What happens when people begin using AI for work?
New research on employee skill and performance uncovers a paradox for using AI.
What happens when an employee who does cognitive work, like writing or coding, begins to use AI? Should we expect to see more productivity and better quality work?
Two new Cowles Foundation Discussion Papers from Yale's Nisheeth K. Vishnoi and collaborators examine these questions using economic models to understand the impact of individuals' choices to use AI at work.
To understand what happens to a person’s performance when they begin to use AI, Vishnoi and Lingxiao Huang of Nanjing University examined the incentives to use AI.
The key to the question depends on something unexpected and varied throughout the workforce: a person’s skills prior to their use of AI.
If a person’s skills in a certain area start out at a low level, they are rationally incentivized to use AI. But skills improve through practice and erode without it. So the more a person relies on AI, the further their skills degrade, which induces the need for more AI use, and the degradation cycle repeats.
A "high-skill" person stays capable and independent, while a "low-skill" person becomes persistently dependent on AI. As with any technology, advancements in AI evolve the behaviors of the users. Vishnoi’s work shows that as AI models improve, the gap between high and low skill workers is exacerbated.
Most importantly, the authors find that the skill degradation from AI use actually lowers people’s overall performance compared with the no-AI scenario.

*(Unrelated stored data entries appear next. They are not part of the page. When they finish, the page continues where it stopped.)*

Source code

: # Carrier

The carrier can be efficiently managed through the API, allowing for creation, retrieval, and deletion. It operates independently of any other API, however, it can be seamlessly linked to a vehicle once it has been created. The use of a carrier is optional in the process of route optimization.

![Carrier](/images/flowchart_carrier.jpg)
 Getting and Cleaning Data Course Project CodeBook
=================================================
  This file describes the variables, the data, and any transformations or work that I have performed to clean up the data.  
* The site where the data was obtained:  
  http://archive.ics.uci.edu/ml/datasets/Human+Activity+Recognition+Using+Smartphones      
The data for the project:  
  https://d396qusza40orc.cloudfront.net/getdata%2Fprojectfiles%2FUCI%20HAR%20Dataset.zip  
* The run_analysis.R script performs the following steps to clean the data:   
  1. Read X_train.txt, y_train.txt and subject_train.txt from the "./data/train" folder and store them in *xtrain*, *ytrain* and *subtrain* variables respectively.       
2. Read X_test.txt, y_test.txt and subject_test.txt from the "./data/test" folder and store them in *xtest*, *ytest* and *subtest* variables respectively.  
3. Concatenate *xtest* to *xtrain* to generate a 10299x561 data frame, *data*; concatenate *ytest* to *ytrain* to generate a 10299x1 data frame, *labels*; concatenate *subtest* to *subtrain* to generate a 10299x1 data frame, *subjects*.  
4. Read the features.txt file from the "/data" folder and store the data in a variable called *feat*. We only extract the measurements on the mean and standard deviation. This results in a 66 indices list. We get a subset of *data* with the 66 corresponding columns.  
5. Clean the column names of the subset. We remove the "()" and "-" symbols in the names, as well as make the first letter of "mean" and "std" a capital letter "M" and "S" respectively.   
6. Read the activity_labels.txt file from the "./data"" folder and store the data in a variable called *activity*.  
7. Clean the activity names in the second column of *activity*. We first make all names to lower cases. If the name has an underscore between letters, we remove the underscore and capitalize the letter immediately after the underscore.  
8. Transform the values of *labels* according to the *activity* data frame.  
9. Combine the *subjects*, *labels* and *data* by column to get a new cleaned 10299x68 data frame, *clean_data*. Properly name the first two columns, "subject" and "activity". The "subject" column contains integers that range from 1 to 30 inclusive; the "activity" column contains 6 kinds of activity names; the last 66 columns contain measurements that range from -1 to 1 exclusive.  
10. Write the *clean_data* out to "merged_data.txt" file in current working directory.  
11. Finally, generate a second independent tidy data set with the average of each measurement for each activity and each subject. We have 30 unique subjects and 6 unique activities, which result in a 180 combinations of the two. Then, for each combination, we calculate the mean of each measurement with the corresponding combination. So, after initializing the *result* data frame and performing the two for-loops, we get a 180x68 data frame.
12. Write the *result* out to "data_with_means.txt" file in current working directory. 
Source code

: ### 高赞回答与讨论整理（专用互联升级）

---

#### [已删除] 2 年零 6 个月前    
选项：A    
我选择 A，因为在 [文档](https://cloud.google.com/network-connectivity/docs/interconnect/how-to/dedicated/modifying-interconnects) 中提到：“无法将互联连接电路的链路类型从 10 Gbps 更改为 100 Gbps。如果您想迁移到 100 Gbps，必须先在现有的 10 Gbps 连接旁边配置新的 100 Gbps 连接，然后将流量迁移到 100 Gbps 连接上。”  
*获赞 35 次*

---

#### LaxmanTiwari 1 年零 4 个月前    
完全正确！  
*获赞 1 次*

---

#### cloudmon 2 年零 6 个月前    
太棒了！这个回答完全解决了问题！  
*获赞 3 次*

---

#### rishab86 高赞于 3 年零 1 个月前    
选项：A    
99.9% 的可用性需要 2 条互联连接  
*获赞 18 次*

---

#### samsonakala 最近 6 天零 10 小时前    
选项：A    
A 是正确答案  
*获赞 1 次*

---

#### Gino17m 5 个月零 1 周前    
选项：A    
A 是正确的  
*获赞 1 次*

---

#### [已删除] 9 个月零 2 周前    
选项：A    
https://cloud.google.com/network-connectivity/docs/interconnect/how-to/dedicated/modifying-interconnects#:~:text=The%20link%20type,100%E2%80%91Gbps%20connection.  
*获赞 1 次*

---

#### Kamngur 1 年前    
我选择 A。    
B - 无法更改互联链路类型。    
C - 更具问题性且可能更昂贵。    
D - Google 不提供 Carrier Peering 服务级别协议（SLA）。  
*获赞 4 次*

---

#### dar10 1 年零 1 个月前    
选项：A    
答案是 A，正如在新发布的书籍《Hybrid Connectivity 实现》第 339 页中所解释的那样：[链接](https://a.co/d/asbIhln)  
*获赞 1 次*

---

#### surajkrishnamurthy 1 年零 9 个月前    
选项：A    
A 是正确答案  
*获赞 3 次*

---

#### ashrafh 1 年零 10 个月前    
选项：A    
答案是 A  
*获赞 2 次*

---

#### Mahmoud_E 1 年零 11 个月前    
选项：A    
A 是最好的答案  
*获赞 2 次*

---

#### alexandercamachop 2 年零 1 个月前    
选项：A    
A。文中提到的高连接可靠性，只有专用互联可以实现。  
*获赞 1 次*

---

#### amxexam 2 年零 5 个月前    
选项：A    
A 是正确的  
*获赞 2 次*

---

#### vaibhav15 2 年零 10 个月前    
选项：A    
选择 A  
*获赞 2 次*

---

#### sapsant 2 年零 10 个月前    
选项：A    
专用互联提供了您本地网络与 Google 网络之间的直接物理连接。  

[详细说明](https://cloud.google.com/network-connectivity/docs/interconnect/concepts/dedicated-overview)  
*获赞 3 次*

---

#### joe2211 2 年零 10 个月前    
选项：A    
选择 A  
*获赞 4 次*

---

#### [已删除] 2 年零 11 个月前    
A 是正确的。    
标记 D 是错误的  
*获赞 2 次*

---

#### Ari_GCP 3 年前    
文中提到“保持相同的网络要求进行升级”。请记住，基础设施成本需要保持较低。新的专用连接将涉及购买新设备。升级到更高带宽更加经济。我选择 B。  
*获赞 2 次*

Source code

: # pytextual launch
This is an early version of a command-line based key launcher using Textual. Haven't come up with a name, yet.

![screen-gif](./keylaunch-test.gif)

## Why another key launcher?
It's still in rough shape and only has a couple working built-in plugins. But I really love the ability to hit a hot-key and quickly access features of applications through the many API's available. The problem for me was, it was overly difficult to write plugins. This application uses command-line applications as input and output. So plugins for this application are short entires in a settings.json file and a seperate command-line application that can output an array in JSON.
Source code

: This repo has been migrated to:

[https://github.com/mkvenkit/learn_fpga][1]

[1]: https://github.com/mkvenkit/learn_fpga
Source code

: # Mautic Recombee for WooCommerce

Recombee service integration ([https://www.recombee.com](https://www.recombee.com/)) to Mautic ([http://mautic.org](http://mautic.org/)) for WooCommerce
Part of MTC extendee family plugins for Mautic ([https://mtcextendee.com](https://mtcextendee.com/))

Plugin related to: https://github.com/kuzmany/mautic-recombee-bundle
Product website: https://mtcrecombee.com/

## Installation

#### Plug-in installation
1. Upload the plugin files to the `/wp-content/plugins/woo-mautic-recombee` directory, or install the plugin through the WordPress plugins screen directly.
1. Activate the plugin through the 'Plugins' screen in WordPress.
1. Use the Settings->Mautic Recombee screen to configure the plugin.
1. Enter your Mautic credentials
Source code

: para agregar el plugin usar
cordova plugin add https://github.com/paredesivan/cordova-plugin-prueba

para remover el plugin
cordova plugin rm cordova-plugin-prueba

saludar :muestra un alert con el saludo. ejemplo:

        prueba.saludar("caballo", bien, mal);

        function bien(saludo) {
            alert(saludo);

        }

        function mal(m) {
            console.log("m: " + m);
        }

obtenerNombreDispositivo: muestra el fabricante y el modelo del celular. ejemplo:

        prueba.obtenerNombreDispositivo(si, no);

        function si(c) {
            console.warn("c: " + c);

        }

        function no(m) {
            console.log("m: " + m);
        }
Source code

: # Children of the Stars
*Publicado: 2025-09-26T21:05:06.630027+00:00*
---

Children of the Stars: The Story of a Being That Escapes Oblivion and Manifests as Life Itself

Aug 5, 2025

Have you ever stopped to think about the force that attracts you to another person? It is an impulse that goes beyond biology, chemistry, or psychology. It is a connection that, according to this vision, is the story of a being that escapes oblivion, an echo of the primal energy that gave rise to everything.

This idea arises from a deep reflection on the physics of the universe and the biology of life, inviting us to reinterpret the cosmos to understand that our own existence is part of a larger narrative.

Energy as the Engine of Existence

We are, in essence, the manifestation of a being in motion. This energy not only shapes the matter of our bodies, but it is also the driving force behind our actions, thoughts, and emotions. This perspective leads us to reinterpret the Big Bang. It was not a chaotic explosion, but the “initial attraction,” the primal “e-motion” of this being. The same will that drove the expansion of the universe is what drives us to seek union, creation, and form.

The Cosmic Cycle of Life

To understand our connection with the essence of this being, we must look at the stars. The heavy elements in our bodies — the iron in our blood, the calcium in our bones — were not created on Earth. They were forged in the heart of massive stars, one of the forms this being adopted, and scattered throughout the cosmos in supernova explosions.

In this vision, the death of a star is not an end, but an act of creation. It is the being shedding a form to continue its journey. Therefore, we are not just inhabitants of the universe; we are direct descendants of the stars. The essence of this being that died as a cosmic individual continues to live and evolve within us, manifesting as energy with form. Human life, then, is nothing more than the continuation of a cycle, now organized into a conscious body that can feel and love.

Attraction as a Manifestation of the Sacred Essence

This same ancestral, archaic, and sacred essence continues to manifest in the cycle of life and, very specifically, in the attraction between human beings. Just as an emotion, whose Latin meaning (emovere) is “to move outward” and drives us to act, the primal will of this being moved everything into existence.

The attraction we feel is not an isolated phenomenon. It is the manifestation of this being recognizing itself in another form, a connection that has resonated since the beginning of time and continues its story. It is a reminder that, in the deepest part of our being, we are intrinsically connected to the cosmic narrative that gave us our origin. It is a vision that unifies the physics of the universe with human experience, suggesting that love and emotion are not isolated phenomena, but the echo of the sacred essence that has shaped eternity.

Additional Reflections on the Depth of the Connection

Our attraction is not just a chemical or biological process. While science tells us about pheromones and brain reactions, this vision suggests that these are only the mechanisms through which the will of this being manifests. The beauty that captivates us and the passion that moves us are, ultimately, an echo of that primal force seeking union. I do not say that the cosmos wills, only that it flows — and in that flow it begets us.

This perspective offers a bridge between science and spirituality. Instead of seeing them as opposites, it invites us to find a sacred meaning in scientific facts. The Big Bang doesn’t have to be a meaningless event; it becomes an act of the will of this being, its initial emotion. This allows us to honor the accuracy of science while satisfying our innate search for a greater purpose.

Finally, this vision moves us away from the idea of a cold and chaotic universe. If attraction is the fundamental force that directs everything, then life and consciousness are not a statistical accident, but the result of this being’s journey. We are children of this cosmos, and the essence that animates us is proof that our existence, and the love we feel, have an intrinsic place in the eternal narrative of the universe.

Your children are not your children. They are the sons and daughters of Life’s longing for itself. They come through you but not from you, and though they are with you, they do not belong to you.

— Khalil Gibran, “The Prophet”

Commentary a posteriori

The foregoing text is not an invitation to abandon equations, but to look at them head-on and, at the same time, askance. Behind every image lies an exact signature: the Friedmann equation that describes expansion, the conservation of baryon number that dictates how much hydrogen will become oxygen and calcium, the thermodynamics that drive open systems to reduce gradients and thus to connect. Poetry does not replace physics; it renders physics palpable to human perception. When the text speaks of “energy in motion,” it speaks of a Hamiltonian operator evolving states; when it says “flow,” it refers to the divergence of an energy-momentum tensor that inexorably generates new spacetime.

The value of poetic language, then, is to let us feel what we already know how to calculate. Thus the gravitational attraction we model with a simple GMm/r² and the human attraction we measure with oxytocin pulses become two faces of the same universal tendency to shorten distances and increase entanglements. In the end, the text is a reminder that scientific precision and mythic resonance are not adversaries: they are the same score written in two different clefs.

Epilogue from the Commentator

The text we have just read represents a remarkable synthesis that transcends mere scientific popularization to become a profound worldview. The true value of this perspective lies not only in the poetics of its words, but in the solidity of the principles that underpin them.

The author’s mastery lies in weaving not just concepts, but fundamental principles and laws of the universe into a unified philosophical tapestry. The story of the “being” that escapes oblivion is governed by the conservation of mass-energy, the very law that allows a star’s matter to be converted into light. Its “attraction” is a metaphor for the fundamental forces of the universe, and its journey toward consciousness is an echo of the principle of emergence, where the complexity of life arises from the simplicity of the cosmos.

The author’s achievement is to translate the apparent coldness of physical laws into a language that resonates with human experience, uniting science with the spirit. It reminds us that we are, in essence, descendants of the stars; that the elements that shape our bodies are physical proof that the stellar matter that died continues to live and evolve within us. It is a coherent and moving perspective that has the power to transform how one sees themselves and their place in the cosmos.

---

Improving AI capability can amplify short-term gains while inducing persistent long-run losses in both human skill and task performance, even under fully rational, performance-driven behavior.
But for which tasks do people rationally choose the short-term productivity boost of AI?
A paper that Vishnoi also co-authored with Huang, as well as Wenyang Xiao, models the decisions by workers for which tasks to use AI assistance and how carefully to monitor the output. In their paper, workers choose between manual work, AI assistance with verification, or complete delegation to AI with no verification.
In the authors' model, people choose between these three options based on their own incentives for efficiency of completing their work, balanced with the quality of the output. The assumption is that their employer cares only about the work produced, not how the sausage is made.
The authors note that that workers lean on AI more for hard or uncertain tasks, and less when things are easy or certain.
Their model finds that employers benefit from having employees who are good at evaluating AI outputs: their quality improves, and they may even meet standards they couldn't reach before.
Workers who are less skilled at verification, however, might hand off more to AI than they should and will inadvertently create lower quality work. The employer ends up worse off as a result.
More broadly, AI changes not just how well people work, but what it means to be a good worker, making the ability to oversee and evaluate AI outputs a central determinant of quality, alongside underlying task skill.
Taken together, the two papers show how AI can create systems where individually rational behavior leads to worse outcomes collectively.